"O, yes!"

It took me three days to recover that valise; and the important lesson of "O, yes," was effectually learned.

Early next morning we took leave of Veblungsnäs, and drove directly towards the Romsdal, one of the finest valleys in all Norway. Before us, like a mighty sentinel, the imposing Romsdalhorn rose, dark with somber shadows, to an altitude of five thousand and ninety feet. The peak itself, five hundred feet in height, is said to be almost as dangerous to ascend as the appalling Matterhorn, not only on account of its perpendicular sides, but also from the crumbling nature of the rock, which renders it impossible to fasten iron bars in its surface.

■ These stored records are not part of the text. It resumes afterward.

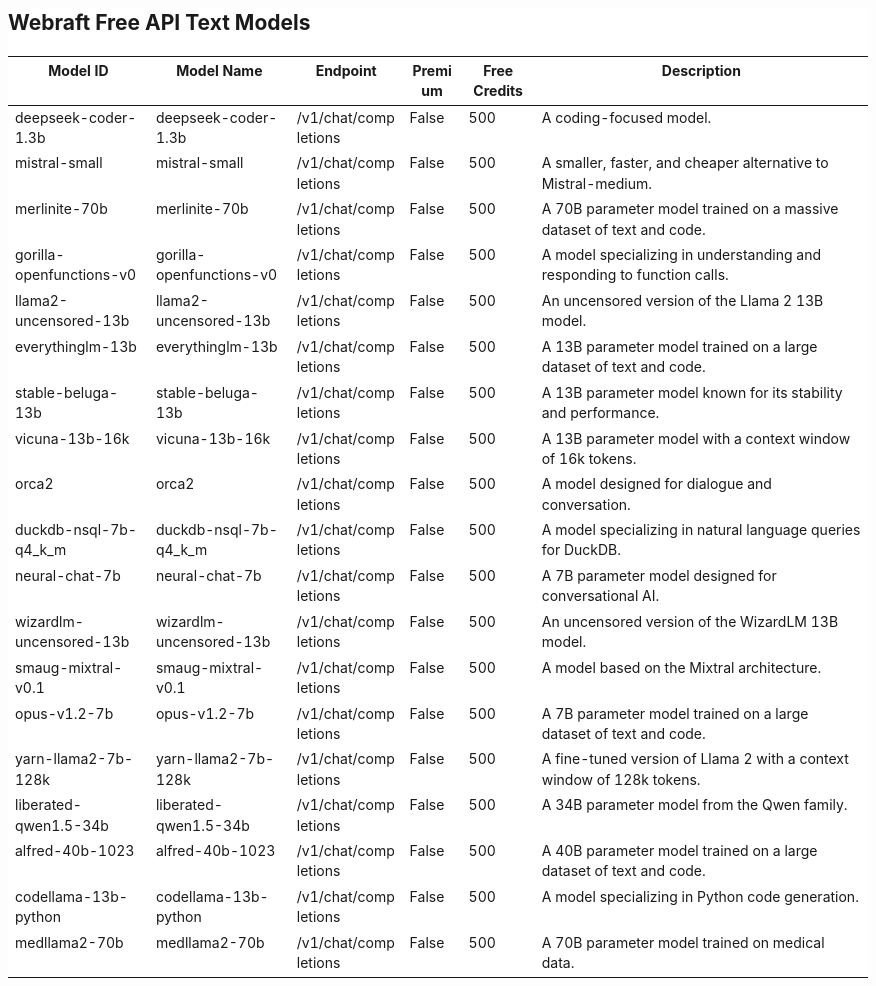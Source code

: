 ## Webraft Free API Text Models

| Model ID                       | Model Name                     | Endpoint                          | Premium | Free Credits | Description                                                                                                                                 |
|---------------------------------|---------------------------------|-----------------------------------|---------|---------------|---------------------------------------------------------------------------------------------------------------------------------------------------------|
| deepseek-coder-1.3b            | deepseek-coder-1.3b            | /v1/chat/completions            | False   | 500            | A coding-focused model.                                                                                                                             |
| mistral-small                  | mistral-small                  | /v1/chat/completions            | False   | 500            | A smaller, faster, and cheaper alternative to Mistral-medium.                                                                                |
| merlinite-70b                  | merlinite-70b                  | /v1/chat/completions            | False   | 500            | A 70B parameter model trained on a massive dataset of text and code.                                                                           |
| gorilla-openfunctions-v0       | gorilla-openfunctions-v0       | /v1/chat/completions            | False   | 500            | A model specializing in understanding and responding to function calls.                                                                        |
| llama2-uncensored-13b          | llama2-uncensored-13b          | /v1/chat/completions            | False   | 500            | An uncensored version of the Llama 2 13B model.                                                                                              |
| everythinglm-13b               | everythinglm-13b               | /v1/chat/completions            | False   | 500            | A 13B parameter model trained on a large dataset of text and code.                                                                           |
| stable-beluga-13b              | stable-beluga-13b              | /v1/chat/completions            | False   | 500            | A 13B parameter model known for its stability and performance.                                                                                |
| vicuna-13b-16k                 | vicuna-13b-16k                 | /v1/chat/completions            | False   | 500            | A 13B parameter model with a context window of 16k tokens.                                                                                   |
| orca2                         | orca2                         | /v1/chat/completions            | False   | 500            | A model designed for dialogue and conversation.                                                                                                  |
| duckdb-nsql-7b-q4_k_m          | duckdb-nsql-7b-q4_k_m          | /v1/chat/completions            | False   | 500            | A model specializing in natural language queries for DuckDB.                                                                                   |
| neural-chat-7b                 | neural-chat-7b                 | /v1/chat/completions            | False   | 500            | A 7B parameter model designed for conversational AI.                                                                                            |
| wizardlm-uncensored-13b        | wizardlm-uncensored-13b        | /v1/chat/completions            | False   | 500            | An uncensored version of the WizardLM 13B model.                                                                                             |
| smaug-mixtral-v0.1             | smaug-mixtral-v0.1             | /v1/chat/completions            | False   | 500            | A model based on the Mixtral architecture.                                                                                                    |
| opus-v1.2-7b                   | opus-v1.2-7b                   | /v1/chat/completions            | False   | 500            | A 7B parameter model trained on a large dataset of text and code.                                                                           |
| yarn-llama2-7b-128k            | yarn-llama2-7b-128k            | /v1/chat/completions            | False   | 500            | A fine-tuned version of Llama 2 with a context window of 128k tokens.                                                                         |
| liberated-qwen1.5-34b          | liberated-qwen1.5-34b          | /v1/chat/completions            | False   | 500            | A 34B parameter model from the Qwen family.                                                                                                   |
| alfred-40b-1023                | alfred-40b-1023                | /v1/chat/completions            | False   | 500            | A 40B parameter model trained on a large dataset of text and code.                                                                           |
| codellama-13b-python          | codellama-13b-python          | /v1/chat/completions            | False   | 500            | A model specializing in Python code generation.                                                                                              |
| medllama2-70b                  | medllama2-70b                  | /v1/chat/completions            | False   | 500            | A 70B parameter model trained on medical data.                                                                                                |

Some years ago, an English tourist, after a number of unsuccessful efforts, finally reached the summit of this mountain. He was, of course, exultant. The inhabitants of the valley had told him that the conquest of the Romsdalhorn was hopeless, and no tradition existed among them that its ascent had ever been made. Nevertheless, when the successful climber finally stood upon the mountain's crest, he found to his astonishment and regret that he was not the first man who had gained this victory. A mound of stones, heaped up there as a monument, proved beyond doubt that at some unknown epoch some one had been there before him.

THE ROMSDALHORN.

Driving around the base of this majestic mountain, we found ourselves within a narrow gorge shut in by savage cliffs, with barely space enough between them for the carriage-road and a wild torrent rushing toward the sea. One wall of this ravine is singularly weird and awe-inspiring. A multitude of crags and pinnacles, splintered and shattered by the lightning's bolts, stand out in sharp relief against the sky, as if some monsters, hidden on the other side, were raising o'er the brink of these stupendous precipices their outstretched hands and tapering fingers in warning or in supplication. These strange, fantastic forms are in the evening light so ghostly and uncanny, that they appear to the Norwegian peasants like demons dancing gleefully upon the mountain tops. Hence the pinnacles are called the "Witches' Peaks."